# Directions:
From the data below, copy out every line in which the word "interface" occurs.

Plain-text document sources:
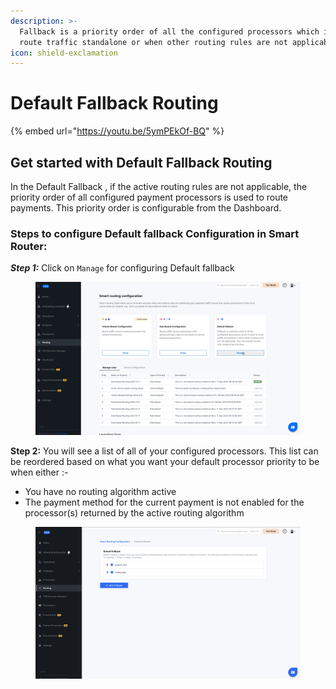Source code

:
 ```yaml
---
description: >-
  Fallback is a priority order of all the configured processors which is used to
  route traffic standalone or when other routing rules are not applicable.
icon: shield-exclamation
---
```


# Default Fallback Routing

{% embed url="https://youtu.be/5ymPEkOf-BQ" %}

## Get started with Default Fallback Routing

In the Default Fallback , if the active routing rules are not applicable, the priority order of all configured payment processors is used to route payments. This priority order is configurable from the Dashboard.

### Steps to configure Default fallback Configuration in Smart Router:

_**Step 1:**_ Click on `Manage` for configuring Default fallback

<figure><img src="../../../.gitbook/assets/smartrouter- C-step1.png" alt=""><figcaption></figcaption></figure>

**Step 2:** You will see a list of all of your configured processors. This list can be reordered based on what you want your default processor priority to be when either :-

* You have no routing algorithm active
* The payment method for the current payment is not enabled for the processor(s) returned by the active routing algorithm

<figure><img src="../../../.gitbook/assets/smartrouter-C-step2.png" alt=""><figcaption></figcaption></figure>
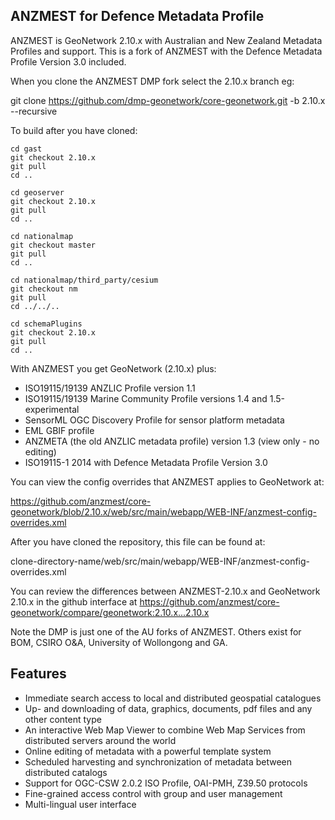 ANZMEST for Defence Metadata Profile
------------------------------------

ANZMEST is GeoNetwork 2.10.x with Australian and New Zealand Metadata Profiles and support. This is a fork of ANZMEST with the 
Defence Metadata Profile Version 3.0 included.

When you clone the ANZMEST DMP fork select the 2.10.x branch eg:

git clone https://github.com/dmp-geonetwork/core-geonetwork.git -b 2.10.x --recursive

To build after you have cloned:

```
cd gast
git checkout 2.10.x
git pull
cd ..

cd geoserver
git checkout 2.10.x
git pull
cd ..

cd nationalmap
git checkout master
git pull
cd ..

cd nationalmap/third_party/cesium
git checkout nm
git pull
cd ../../..

cd schemaPlugins
git checkout 2.10.x
git pull
cd ..
```

With ANZMEST you get GeoNetwork (2.10.x) plus:

* ISO19115/19139 ANZLIC Profile version 1.1
* ISO19115/19139 Marine Community Profile versions 1.4 and 1.5-experimental
* SensorML OGC Discovery Profile for sensor platform metadata
* EML GBIF profile
* ANZMETA (the old ANZLIC metadata profile) version 1.3 (view only - no editing)
* ISO19115-1 2014 with Defence Metadata Profile Version 3.0 

You can view the config overrides that ANZMEST applies to GeoNetwork at:

https://github.com/anzmest/core-geonetwork/blob/2.10.x/web/src/main/webapp/WEB-INF/anzmest-config-overrides.xml

After you have cloned the repository, this file can be found at:

clone-directory-name/web/src/main/webapp/WEB-INF/anzmest-config-overrides.xml

You can review the differences between ANZMEST-2.10.x and GeoNetwork 2.10.x 
in the github interface at https://github.com/anzmest/core-geonetwork/compare/geonetwork:2.10.x...2.10.x

Note the DMP is just one of the AU forks of ANZMEST. Others exist for BOM, CSIRO O&A, University of Wollongong and GA.

Features
--------

* Immediate search access to local and distributed geospatial catalogues
* Up- and downloading of data, graphics, documents, pdf files and any other content type
* An interactive Web Map Viewer to combine Web Map Services from distributed servers around the world
* Online editing of metadata with a powerful template system
* Scheduled harvesting and synchronization of metadata between distributed catalogs
* Support for OGC-CSW 2.0.2 ISO Profile, OAI-PMH, Z39.50 protocols
* Fine-grained access control with group and user management
* Multi-lingual user interface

# Expected answer:
in the github interface at https://github.com/anzmest/core-geonetwork/compare/geonetwork:2.10.x...2.10.x
* Multi-lingual user interface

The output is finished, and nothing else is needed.